Meet Christopher: An Osage Indian Boy from Oklahoma
- Author: Genevieve Simermeyer
- Illustrator: Katherine Fogden
- Language: English
- Series: My World: Young Native Americans Today
- Publisher: Council Oak Books
- Publication date: October 1, 2008
- Publication place: United States
- Pages: 48
- ISBN: 978-1571782175
- Preceded by: Meet Lydia: A Native Girl from Southeast Alaska

= Meet Christopher: An Osage Indian Boy from Oklahoma =

Meet Christopher: An Osage Indian Boy from Oklahoma is a 2008 book by Genevieve Simermeyer for middle school students.

The book tells the story of Christopher Cote who attends the annual In-lon-shka gathering where he and his family celebrate their Osage heritage by dancing, eating, and wearing traditional garments. Christopher also engages in year-round activities to help keep his people's culture vibrant, such as studying the Osage language at a weekly class at his local public library.

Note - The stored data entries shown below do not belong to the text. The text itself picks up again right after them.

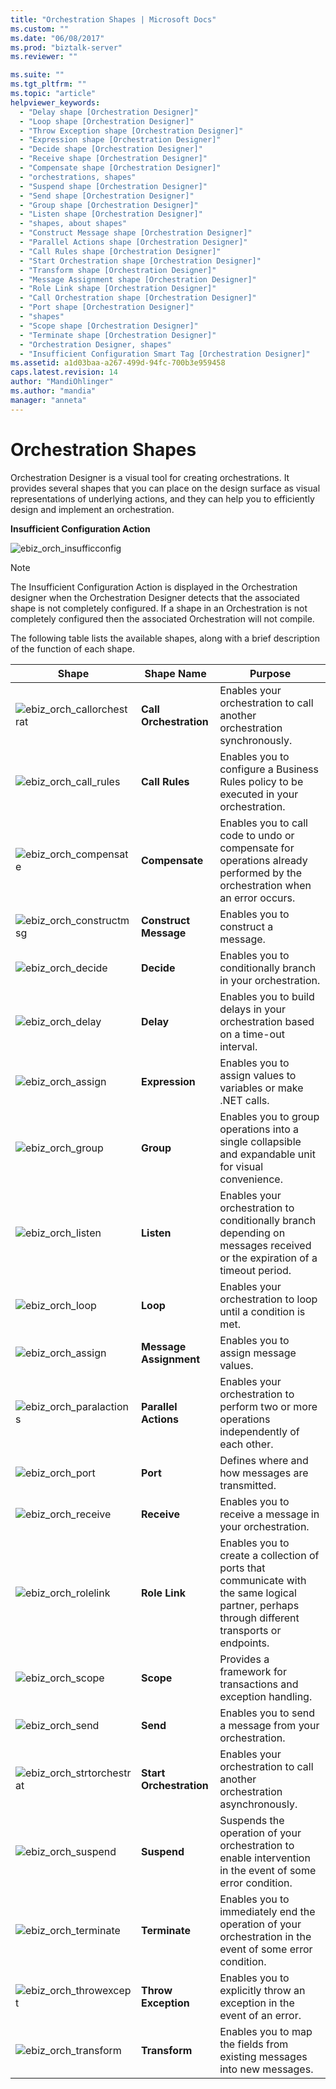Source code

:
 ```yaml
---
title: "Orchestration Shapes | Microsoft Docs"
ms.custom: ""
ms.date: "06/08/2017"
ms.prod: "biztalk-server"
ms.reviewer: ""

ms.suite: ""
ms.tgt_pltfrm: ""
ms.topic: "article"
helpviewer_keywords: 
  - "Delay shape [Orchestration Designer]"
  - "Loop shape [Orchestration Designer]"
  - "Throw Exception shape [Orchestration Designer]"
  - "Expression shape [Orchestration Designer]"
  - "Decide shape [Orchestration Designer]"
  - "Receive shape [Orchestration Designer]"
  - "Compensate shape [Orchestration Designer]"
  - "orchestrations, shapes"
  - "Suspend shape [Orchestration Designer]"
  - "Send shape [Orchestration Designer]"
  - "Group shape [Orchestration Designer]"
  - "Listen shape [Orchestration Designer]"
  - "shapes, about shapes"
  - "Construct Message shape [Orchestration Designer]"
  - "Parallel Actions shape [Orchestration Designer]"
  - "Call Rules shape [Orchestration Designer]"
  - "Start Orchestration shape [Orchestration Designer]"
  - "Transform shape [Orchestration Designer]"
  - "Message Assignment shape [Orchestration Designer]"
  - "Role Link shape [Orchestration Designer]"
  - "Call Orchestration shape [Orchestration Designer]"
  - "Port shape [Orchestration Designer]"
  - "shapes"
  - "Scope shape [Orchestration Designer]"
  - "Terminate shape [Orchestration Designer]"
  - "Orchestration Designer, shapes"
  - "Insufficient Configuration Smart Tag [Orchestration Designer]"
ms.assetid: a1d03baa-a267-499d-94fc-700b3e959458
caps.latest.revision: 14
author: "MandiOhlinger"
ms.author: "mandia"
manager: "anneta"
---
```

# Orchestration Shapes
Orchestration Designer is a visual tool for creating orchestrations. It provides several shapes that you can place on the design surface as visual representations of underlying actions, and they can help you to efficiently design and implement an orchestration.  

 **Insufficient Configuration Action**  

 ![](../core/media/ebiz-orch-insufficconfig.gif "ebiz_orch_insufficconfig")  

> [!NOTE]
>  The Insufficient Configuration Action is displayed in the Orchestration designer when the Orchestration Designer detects that the associated shape is not completely configured. If a shape in an Orchestration is not completely configured then the associated Orchestration will not compile.  

 The following table lists the available shapes, along with a brief description of the function of each shape.  


|                                   Shape                                    |              Shape Name              |                                                                    Purpose                                                                     |
|----------------------------------------------------------------------------|--------------------------------------|------------------------------------------------------------------------------------------------------------------------------------------------|
| ![](../core/media/ebiz-orch-callorchestrat.gif "ebiz_orch_callorchestrat") | <strong>Call Orchestration</strong>  |                                    Enables your orchestration to call another orchestration synchronously.                                     |
|     ![](../core/media/ebiz-orch-call-rules.gif "ebiz_orch_call_rules")     |     <strong>Call Rules</strong>      |                             Enables you to configure a Business Rules policy to be executed in your orchestration.                             |
|     ![](../core/media/ebiz-orch-compensate.gif "ebiz_orch_compensate")     |     <strong>Compensate</strong>      |           Enables you to call code to undo or compensate for operations already performed by the orchestration when an error occurs.           |
|   ![](../core/media/ebiz-orch-constructmsg.gif "ebiz_orch_constructmsg")   |  <strong>Construct Message</strong>  |                                                      Enables you to construct a message.                                                       |
|         ![](../core/media/ebiz-orch-decide.gif "ebiz_orch_decide")         |       <strong>Decide</strong>        |                                           Enables you to conditionally branch in your orchestration.                                           |
|          ![](../core/media/ebiz-orch-delay.gif "ebiz_orch_delay")          |        <strong>Delay</strong>        |                                Enables you to build delays in your orchestration based on a time-out interval.                                 |
|         ![](../core/media/ebiz-orch-assign.gif "ebiz_orch_assign")         |     <strong>Expression</strong>      |                                         Enables you to assign values to variables or make .NET calls.                                          |
|          ![](../core/media/ebiz-orch-group.gif "ebiz_orch_group")          |        <strong>Group</strong>        |                     Enables you to group operations into a single collapsible and expandable unit for visual convenience.                      |
|         ![](../core/media/ebiz-orch-listen.gif "ebiz_orch_listen")         |       <strong>Listen</strong>        |            Enables your orchestration to conditionally branch depending on messages received or the expiration of a timeout period.            |
|           ![](../core/media/ebiz-orch-loop.gif "ebiz_orch_loop")           |        <strong>Loop</strong>         |                                          Enables your orchestration to loop until a condition is met.                                          |
|         ![](../core/media/ebiz-orch-assign.gif "ebiz_orch_assign")         | <strong>Message Assignment</strong>  |                                                     Enables you to assign message values.                                                      |
|   ![](../core/media/ebiz-orch-paralactions.gif "ebiz_orch_paralactions")   |  <strong>Parallel Actions</strong>   |                           Enables your orchestration to perform two or more operations independently of each other.                            |
|           ![](../core/media/ebiz-orch-port.gif "ebiz_orch_port")           |        <strong>Port</strong>         |                                                Defines where and how messages are transmitted.                                                 |
|        ![](../core/media/ebiz-orch-receive.gif "ebiz_orch_receive")        |       <strong>Receive</strong>       |                                            Enables you to receive a message in your orchestration.                                             |
|       ![](../core/media/ebiz-orch-rolelink.gif "ebiz_orch_rolelink")       |      <strong>Role Link</strong>      | Enables you to create a collection of ports that communicate with the same logical partner, perhaps through different transports or endpoints. |
|          ![](../core/media/ebiz-orch-scope.gif "ebiz_orch_scope")          |        <strong>Scope</strong>        |                                         Provides a framework for transactions and exception handling.                                          |
|           ![](../core/media/ebiz-orch-send.gif "ebiz_orch_send")           |        <strong>Send</strong>         |                                             Enables you to send a message from your orchestration.                                             |
| ![](../core/media/ebiz-orch-strtorchestrat.gif "ebiz_orch_strtorchestrat") | <strong>Start Orchestration</strong> |                                    Enables your orchestration to call another orchestration asynchronously.                                    |
|        ![](../core/media/ebiz-orch-suspend.gif "ebiz_orch_suspend")        |       <strong>Suspend</strong>       |                   Suspends the operation of your orchestration to enable intervention in the event of some error condition.                    |
|      ![](../core/media/ebiz-orch-terminate.gif "ebiz_orch_terminate")      |      <strong>Terminate</strong>      |                    Enables you to immediately end the operation of your orchestration in the event of some error condition.                    |
|    ![](../core/media/ebiz-orch-throwexcept.gif "ebiz_orch_throwexcept")    |   <strong>Throw Exception</strong>   |                                     Enables you to explicitly throw an exception in the event of an error.                                     |
|      ![](../core/media/ebiz-orch-transform.gif "ebiz_orch_transform")      |      <strong>Transform</strong>      |                                    Enables you to map the fields from existing messages into new messages.                                     |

Meet Christopher is the fourth book in the National Museum of the American Indian's My World: Young Native Americans Today series. Illustrated with photographs by Katherine Fogden, it won the 2010 American Indian Youth Literature Award for Best Middle School Book. As of 2006, the author, Genevieve Simermeyer, was the school programs manager for the museum.